An instrumented oven for the monitoring of thermal reactions during the baking of sponge cake

Journal of Food Engineering, 2010

An electric convective oven was conceived and equipped to allow monitoring thermal reactions during the baking of sponge cake. High total heat fluxes of between 6000 and 9000 W m À2 were recorded under baking temperatures of 140-200°C. The mapping of thermal conditions indicated satisfactory thermal homogeneity, with average temperature variations of 5°C and maximum relative variations of the convective heat transfer coefficient of 15% on the thermal domain investigated. Internal heat and mass transfers, the extent of thermal reactions within the sponge cake and repeatability of the baking operation were all characterized by experimental measurements. Some of the main operating variables were monitored in the cake (core and surface temperatures, moisture content, levels of chemical reactants and products) and others in the baking atmosphere (temperature, humidity and concentrations of volatile compounds). Specific non-disruptive sampling devices were designed to extract data from cakes and the oven atmosphere in order to follow the kinetics of thermal reactions during the baking operation.

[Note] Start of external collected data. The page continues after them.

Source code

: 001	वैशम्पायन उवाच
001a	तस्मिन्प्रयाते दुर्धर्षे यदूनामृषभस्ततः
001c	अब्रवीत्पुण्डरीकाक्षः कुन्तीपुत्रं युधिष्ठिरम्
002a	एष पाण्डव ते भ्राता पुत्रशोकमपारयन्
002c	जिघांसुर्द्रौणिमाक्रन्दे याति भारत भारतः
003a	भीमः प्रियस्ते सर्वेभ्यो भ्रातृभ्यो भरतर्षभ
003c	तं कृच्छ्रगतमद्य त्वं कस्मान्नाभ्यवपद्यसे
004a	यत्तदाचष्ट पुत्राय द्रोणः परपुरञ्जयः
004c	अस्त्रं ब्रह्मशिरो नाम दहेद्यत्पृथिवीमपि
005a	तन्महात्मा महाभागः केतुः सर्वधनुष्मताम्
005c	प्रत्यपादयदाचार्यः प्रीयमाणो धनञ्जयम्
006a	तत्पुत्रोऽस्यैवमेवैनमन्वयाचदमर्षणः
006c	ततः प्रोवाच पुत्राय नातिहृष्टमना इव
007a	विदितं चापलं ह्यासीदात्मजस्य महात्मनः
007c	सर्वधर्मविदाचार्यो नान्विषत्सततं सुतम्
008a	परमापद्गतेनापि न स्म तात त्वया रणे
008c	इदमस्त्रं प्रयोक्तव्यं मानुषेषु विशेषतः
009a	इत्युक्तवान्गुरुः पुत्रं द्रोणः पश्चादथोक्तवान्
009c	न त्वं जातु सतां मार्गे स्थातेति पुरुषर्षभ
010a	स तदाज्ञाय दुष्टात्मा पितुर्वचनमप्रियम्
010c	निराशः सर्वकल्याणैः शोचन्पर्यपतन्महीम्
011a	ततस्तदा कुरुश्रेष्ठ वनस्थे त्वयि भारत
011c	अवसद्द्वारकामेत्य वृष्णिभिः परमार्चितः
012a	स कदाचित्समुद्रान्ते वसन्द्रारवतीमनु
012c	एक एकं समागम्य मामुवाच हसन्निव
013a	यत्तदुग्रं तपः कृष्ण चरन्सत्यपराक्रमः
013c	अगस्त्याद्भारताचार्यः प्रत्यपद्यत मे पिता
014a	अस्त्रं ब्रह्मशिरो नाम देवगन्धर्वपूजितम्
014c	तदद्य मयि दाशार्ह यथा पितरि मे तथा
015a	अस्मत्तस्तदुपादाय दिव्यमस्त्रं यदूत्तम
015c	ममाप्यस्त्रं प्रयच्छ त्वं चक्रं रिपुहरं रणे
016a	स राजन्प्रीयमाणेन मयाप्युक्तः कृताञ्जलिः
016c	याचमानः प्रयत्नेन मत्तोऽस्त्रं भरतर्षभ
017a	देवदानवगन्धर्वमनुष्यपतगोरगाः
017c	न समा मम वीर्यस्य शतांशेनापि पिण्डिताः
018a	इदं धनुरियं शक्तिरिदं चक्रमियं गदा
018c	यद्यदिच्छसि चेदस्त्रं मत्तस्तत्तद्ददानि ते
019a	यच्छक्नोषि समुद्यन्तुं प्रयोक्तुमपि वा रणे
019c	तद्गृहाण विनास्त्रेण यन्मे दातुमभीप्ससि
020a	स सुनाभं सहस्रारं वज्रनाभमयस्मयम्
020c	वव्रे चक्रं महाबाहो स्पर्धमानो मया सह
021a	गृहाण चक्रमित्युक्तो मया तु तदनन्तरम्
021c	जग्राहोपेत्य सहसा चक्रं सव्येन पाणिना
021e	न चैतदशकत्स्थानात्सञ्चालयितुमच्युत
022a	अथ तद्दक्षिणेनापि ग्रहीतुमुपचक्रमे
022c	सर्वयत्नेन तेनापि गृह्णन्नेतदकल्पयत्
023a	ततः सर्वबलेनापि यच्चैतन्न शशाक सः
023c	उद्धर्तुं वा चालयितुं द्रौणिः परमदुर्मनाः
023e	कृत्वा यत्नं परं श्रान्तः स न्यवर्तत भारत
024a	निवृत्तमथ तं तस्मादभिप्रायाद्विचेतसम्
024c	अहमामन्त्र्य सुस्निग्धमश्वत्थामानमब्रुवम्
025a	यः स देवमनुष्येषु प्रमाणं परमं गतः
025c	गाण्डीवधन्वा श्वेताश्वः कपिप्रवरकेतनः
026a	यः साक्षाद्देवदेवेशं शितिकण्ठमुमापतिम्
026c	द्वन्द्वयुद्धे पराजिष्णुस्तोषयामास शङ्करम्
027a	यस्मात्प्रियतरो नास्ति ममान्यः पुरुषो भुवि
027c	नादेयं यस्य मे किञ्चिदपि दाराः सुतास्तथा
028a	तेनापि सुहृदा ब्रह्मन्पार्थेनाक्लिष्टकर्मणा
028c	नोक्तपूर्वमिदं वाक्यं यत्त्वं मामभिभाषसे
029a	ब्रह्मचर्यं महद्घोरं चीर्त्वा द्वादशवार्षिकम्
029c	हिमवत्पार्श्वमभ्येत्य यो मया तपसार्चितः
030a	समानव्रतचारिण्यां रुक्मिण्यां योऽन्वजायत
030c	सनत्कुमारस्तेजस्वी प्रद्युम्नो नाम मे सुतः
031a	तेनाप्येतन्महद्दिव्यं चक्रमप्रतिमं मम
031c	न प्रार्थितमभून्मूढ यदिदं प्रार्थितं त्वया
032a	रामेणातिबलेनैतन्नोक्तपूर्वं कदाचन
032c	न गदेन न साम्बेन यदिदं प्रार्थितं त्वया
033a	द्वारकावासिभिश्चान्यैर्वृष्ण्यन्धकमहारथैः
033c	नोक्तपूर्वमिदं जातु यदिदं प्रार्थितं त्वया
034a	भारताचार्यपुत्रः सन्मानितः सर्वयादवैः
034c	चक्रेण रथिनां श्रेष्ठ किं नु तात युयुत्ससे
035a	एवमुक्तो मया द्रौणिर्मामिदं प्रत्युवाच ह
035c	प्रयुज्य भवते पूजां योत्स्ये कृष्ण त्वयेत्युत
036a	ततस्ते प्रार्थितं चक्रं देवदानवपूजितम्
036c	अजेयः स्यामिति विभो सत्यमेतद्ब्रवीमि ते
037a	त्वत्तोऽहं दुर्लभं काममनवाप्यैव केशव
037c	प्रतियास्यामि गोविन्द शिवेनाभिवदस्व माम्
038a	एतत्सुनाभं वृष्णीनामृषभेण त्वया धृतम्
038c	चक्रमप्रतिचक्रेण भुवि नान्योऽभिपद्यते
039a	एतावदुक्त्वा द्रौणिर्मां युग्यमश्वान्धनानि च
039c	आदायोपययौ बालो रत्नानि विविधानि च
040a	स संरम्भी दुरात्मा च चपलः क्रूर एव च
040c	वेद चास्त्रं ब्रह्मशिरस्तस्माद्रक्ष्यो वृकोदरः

Three phases could be identified during baking, corresponding to the relative importance of conductive and evaporative internal heat transfer regimes and to macroscopic changes in the cake structure with formation of a crust. The progress of thermal reactions was monitored with satisfactory precision in both the cake and the baking vapors: relative standard deviations of 2% and 8.7% were obtained respectively for the water content and hydroxymethylfurfural (HMF) content of three replicates during a baking operation.